BEGIN Supplied material

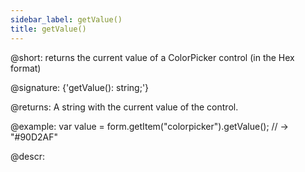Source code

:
 ```yaml
---
sidebar_label: getValue()
title: getValue()
---          
```


@short: returns the current value of a ColorPicker control (in the Hex format)

@signature: {'getValue(): string;'}

@returns:
A string with the current value of the control.

@example:
var value = form.getItem("colorpicker").getValue();
// -> "#90D2AF"

@descr:
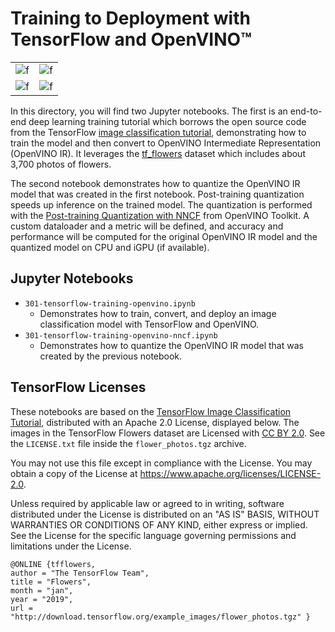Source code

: # Training to Deployment with TensorFlow and OpenVINO™

|  |  |
|---|---|
| ![f](https://www.tensorflow.org/tutorials/images/classification_files/output_N1loMlbYHeiJ_0.png) | ![f](https://www.tensorflow.org/tutorials/images/classification_files/output_RQbZBOTLHiUP_0.png) |
| ![f](https://www.gstatic.com/knowyourdata/20210519-a7914a/tf_flowers/media/dHJhaW5bMCU6MiVdXzE3.jpeg) | ![f](https://www.tensorflow.org/tutorials/images/classification_files/output_HyQkfPGdHilw_0.png) |

In this directory, you will find two Jupyter notebooks. The first is an end-to-end deep learning training tutorial which borrows the open source code from the TensorFlow [image classification tutorial](https://www.tensorflow.org/tutorials/images/classification), demonstrating how to train the model and then convert to OpenVINO Intermediate Representation (OpenVINO IR). It leverages the [tf_flowers](https://www.tensorflow.org/datasets/catalog/tf_flowers) dataset which includes about 3,700 photos of flowers.

The second notebook demonstrates how to quantize the OpenVINO IR model that was created in the first notebook. Post-training quantization speeds up inference on the trained model. The quantization is performed with the [Post-training Quantization with NNCF](https://docs.openvino.ai/nightly/basic_quantization_flow.html) from OpenVINO Toolkit. A custom dataloader and a metric will be defined, and accuracy and performance will be computed for the original OpenVINO IR model and the quantized model on CPU and iGPU (if available).

## Jupyter Notebooks

* `301-tensorflow-training-openvino.ipynb`
  * Demonstrates how to train, convert, and deploy an image classification model with TensorFlow and OpenVINO.
* `301-tensorflow-training-openvino-nncf.ipynb`
  * Demonstrates how to quantize the OpenVINO IR model that was created by the previous notebook.

## TensorFlow Licenses

These notebooks are based on the [TensorFlow Image Classification Tutorial](https://www.tensorflow.org/tutorials/images/classification), distributed with an Apache 2.0 License, displayed below. The images in the TensorFlow Flowers dataset are Licensed with [CC BY 2.0](https://creativecommons.org/licenses/by/2.0/). See the `LICENSE.txt` file inside the `flower_photos.tgz` archive.

You may not use this file except in compliance with the License.
You may obtain a copy of the License at https://www.apache.org/licenses/LICENSE-2.0.

Unless required by applicable law or agreed to in writing, software
distributed under the License is distributed on an "AS IS" BASIS,
WITHOUT WARRANTIES OR CONDITIONS OF ANY KIND, either express or implied.
See the License for the specific language governing permissions and
limitations under the License.

```license
@ONLINE {tfflowers,
author = "The TensorFlow Team",
title = "Flowers",
month = "jan",
year = "2019",
url = "http://download.tensorflow.org/example_images/flower_photos.tgz" }
```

END Supplied material

» **The problem**
What are the lines from the one with "These notebooks are" through the end of the records above? Set them down exactly, both ends included, and nothing else.

» **Answer for the task**
These notebooks are based on the [TensorFlow Image Classification Tutorial](https://www.tensorflow.org/tutorials/images/classification), distributed with an Apache 2.0 License, displayed below. The images in the TensorFlow Flowers dataset are Licensed with [CC BY 2.0](https://creativecommons.org/licenses/by/2.0/). See the `LICENSE.txt` file inside the `flower_photos.tgz` archive.

You may not use this file except in compliance with the License.
You may obtain a copy of the License at https://www.apache.org/licenses/LICENSE-2.0.

Unless required by applicable law or agreed to in writing, software
distributed under the License is distributed on an "AS IS" BASIS,
WITHOUT WARRANTIES OR CONDITIONS OF ANY KIND, either express or implied.
See the License for the specific language governing permissions and
limitations under the License.

```license
@ONLINE {tfflowers,
author = "The TensorFlow Team",
title = "Flowers",
month = "jan",
year = "2019",
url = "http://download.tensorflow.org/example_images/flower_photos.tgz" }
```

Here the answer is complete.